▸ Try it
Find how many lines in the material contain "scattered"; your answer should be that number alone.

━━━━━ Information given

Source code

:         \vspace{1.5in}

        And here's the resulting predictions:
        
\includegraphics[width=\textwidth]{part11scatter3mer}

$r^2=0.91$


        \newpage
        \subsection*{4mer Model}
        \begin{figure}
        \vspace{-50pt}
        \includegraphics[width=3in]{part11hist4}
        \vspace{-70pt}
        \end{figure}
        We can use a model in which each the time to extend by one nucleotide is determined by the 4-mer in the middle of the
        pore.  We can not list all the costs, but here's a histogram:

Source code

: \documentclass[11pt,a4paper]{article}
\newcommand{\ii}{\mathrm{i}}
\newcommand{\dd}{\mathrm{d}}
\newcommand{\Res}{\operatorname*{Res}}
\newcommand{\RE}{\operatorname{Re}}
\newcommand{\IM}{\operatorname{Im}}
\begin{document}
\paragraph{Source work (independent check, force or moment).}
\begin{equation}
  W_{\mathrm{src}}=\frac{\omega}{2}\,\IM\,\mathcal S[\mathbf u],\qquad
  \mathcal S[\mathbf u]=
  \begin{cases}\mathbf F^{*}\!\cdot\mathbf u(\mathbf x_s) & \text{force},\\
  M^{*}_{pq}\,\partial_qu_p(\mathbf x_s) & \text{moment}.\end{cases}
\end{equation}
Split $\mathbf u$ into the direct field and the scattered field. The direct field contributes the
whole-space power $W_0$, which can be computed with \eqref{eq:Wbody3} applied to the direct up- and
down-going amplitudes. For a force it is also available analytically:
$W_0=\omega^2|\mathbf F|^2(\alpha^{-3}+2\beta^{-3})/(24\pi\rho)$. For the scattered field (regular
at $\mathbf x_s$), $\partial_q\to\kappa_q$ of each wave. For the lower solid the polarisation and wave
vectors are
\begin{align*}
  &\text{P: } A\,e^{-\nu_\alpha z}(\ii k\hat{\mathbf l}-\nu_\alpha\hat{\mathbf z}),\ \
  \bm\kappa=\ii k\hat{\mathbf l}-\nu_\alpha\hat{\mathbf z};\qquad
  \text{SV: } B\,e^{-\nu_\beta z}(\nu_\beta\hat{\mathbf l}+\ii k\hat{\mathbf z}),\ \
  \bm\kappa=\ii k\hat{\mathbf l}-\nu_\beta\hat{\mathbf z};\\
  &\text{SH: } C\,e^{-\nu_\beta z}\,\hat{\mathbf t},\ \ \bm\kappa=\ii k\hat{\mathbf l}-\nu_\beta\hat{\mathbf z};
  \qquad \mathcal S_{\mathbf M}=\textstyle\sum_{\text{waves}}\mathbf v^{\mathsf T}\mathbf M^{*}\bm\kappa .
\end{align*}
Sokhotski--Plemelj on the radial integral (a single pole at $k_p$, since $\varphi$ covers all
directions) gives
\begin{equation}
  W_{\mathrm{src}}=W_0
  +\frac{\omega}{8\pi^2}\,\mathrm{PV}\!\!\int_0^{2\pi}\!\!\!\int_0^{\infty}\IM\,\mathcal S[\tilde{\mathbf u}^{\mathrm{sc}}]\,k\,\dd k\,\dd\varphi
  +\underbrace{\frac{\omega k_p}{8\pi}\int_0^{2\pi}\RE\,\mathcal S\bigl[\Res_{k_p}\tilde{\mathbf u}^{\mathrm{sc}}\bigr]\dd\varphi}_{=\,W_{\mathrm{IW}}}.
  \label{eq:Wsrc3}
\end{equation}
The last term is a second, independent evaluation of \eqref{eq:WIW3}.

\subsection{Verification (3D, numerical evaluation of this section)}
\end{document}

━━━━━━━━━━

▸ Answer area
2